Temperature dataloggers as stove use monitors (SUMs)

October 15, 2012 · 0 comments

Ruiz-Mercado I, Canuz E, Smith KR. (2012). Temperature dataloggers as stove use monitors (SUMs): Field methods and signal analysis. Online / Article In-Press (final version forthcoming). Biomass and Bioenergy (2012), http://dx.doi.org/10.1016/j.biombioe.2012.09.003

We report the field methodology of a 32-month monitoring study with temperature dataloggers as Stove Use Monitors (SUMs) to quantify usage of biomass cookstoves in 80 households of rural Guatemala. The SUMs were deployed in two stoves types: a well operating chimney cookstove and the traditional open-cookfire. We recorded a total of 31,112 days from all chimney cookstoves, with a 10% data loss rate. To count meals and determine daily use of the stoves we implemented a peak selection algorithm based on the instantaneous derivatives and the statistical long-term behavior of the stove and ambient temperature signals. Positive peaks with onset and decay slopes exceeding predefined thresholds were identified as “fueling events”, the minimum unit of stove use. Adjacent fueling events detected within a fixed-time window were clustered in single “cooking events” or “meals.”

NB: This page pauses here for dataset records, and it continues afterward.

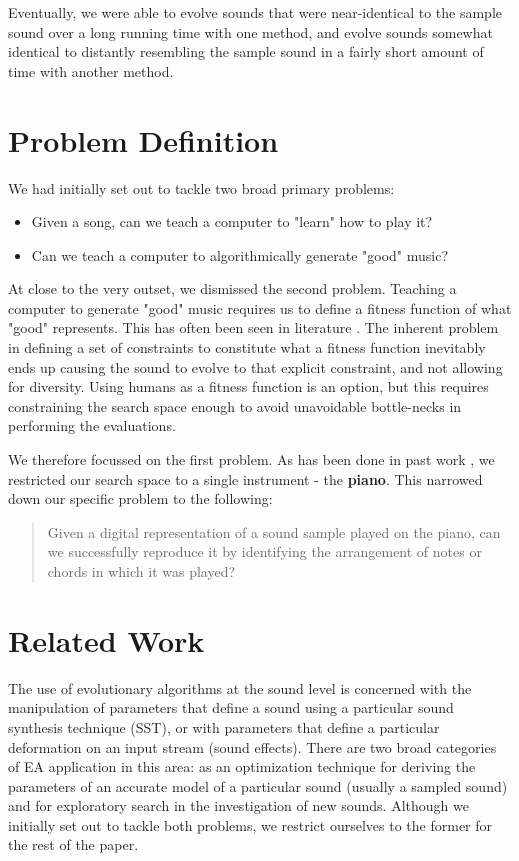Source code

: \documentclass{pnastwo}
\begin{document}
\begin{article}
Eventually, we were able to evolve sounds that were near-identical to the sample sound over a long running time with one method, and evolve sounds somewhat identical to distantly resembling the sample sound in a fairly short amount of time with another method.

\section{Problem Definition}
We had initially set out to tackle two broad primary problems:
\begin{itemize}
\item Given a song, can we teach a computer to "learn" how to play it?
\item Can we teach a computer to algorithmically generate "good" music?
\end{itemize}
At close to the very outset, we dismissed the second problem. Teaching a computer to generate "good" music requires us to define a fitness function of what "good" represents. This has often been seen in literature \cite{biles} \cite{copley}. The inherent problem in defining a set of constraints to constitute what a fitness function inevitably ends up causing the sound to evolve to that explicit constraint, and not allowing for diversity. Using humans as a fitness function is an option, but this requires constraining the search space enough to avoid unavoidable bottle-necks in performing the evaluations. 

We therefore focussed on the first problem. As has been done in past work \cite{garcia}, we restricted our search space to a single instrument - the \textbf{piano}. This narrowed down our specific problem to the following:

\begin{quote} 
Given a digital representation of a sound sample played on the piano, can we successfully reproduce it by identifying the arrangement of notes or chords in which it was played?
\end{quote}


\section{Related Work}
The use of evolutionary algorithms at the sound level is concerned with the manipulation of parameters
that define a sound using a particular sound synthesis technique (SST), or with
parameters that define a particular deformation on an input stream (sound effects).
There are two broad categories of EA application in this area: as an optimization
technique for deriving the parameters of an accurate model of a particular sound
(usually a sampled sound) and for exploratory search in the investigation of new sounds. \cite{emcee} Although we initially set out to tackle both problems, we restrict ourselves to the former for the rest of the paper. 


\end{article}
\end{document}
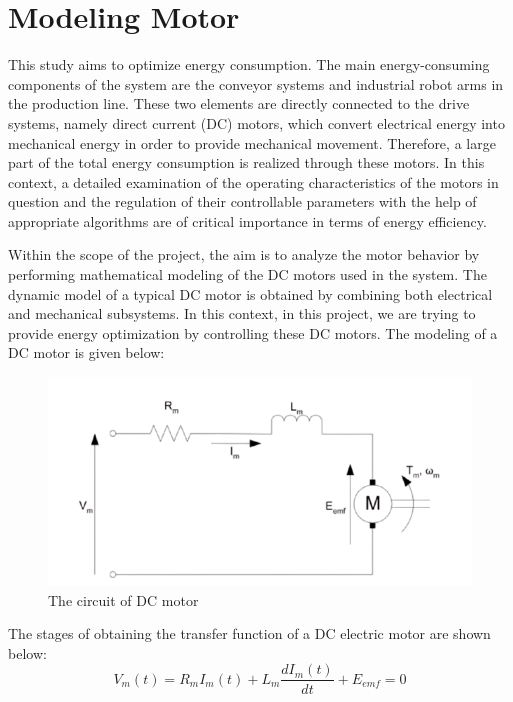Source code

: \medskip


\section{Modeling Motor}
This study aims to optimize energy consumption. The main energy-consuming components of the system are the conveyor systems and industrial robot arms in the production line. These two elements are directly connected to the drive systems, namely direct current (DC) motors, which convert electrical energy into mechanical energy in order to provide mechanical movement. Therefore, a large part of the total energy consumption is realized through these motors. In this context, a detailed examination of the operating characteristics of the motors in question and the regulation of their controllable parameters with the help of appropriate algorithms are of critical importance in terms of energy efficiency.

Within the scope of the project, the aim is to analyze the motor behavior by performing mathematical modeling of the DC motors used in the system.
The dynamic model of a typical DC motor is obtained by combining both electrical and mechanical subsystems.
In this context, in this project, we are trying to provide energy optimization by controlling these DC motors. The modeling of a DC motor is given below:

\begin{figure}[H]
    \centering
    \includegraphics[width=0.8\columnwidth]{imgs/DC motor circuit.png}
    \caption[Short description for list of figures]{The circuit of DC motor }
    \label{fig-magnitude}
    \end{figure}%

    The stages of obtaining the transfer function of a DC electric motor are shown below:
    \begin{equation}
        V_m(t) = R_m I_m(t) + L_m \frac{d I_m(t)}{dt} + E_{emf} = 0
        \label{eq:dc_motor_voltage}
        \end{equation}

The observed means of the population usage were: 89.4% days in use from all cookstoves and days monitored, 2.44 meals per day and 2.98 fueling events. Wef ound that at this study site a single temperature threshold from the annual distribution of daily ambient temperatures was sufficient to differentiate days of use with 0.97 sensitivity and 0.95 specificity compared to the peak selection algorithm. With adequate placement, standardized data collection protocols and careful data management the SUMs can provide objective stove-use data with resolution, accuracy and level of detail not possible before.The SUMs enable unobtrusive monitoring of stove-use behavior and its systematic evaluation with stove performance parameters of air pollution, fuel consumption and climate altering emissions.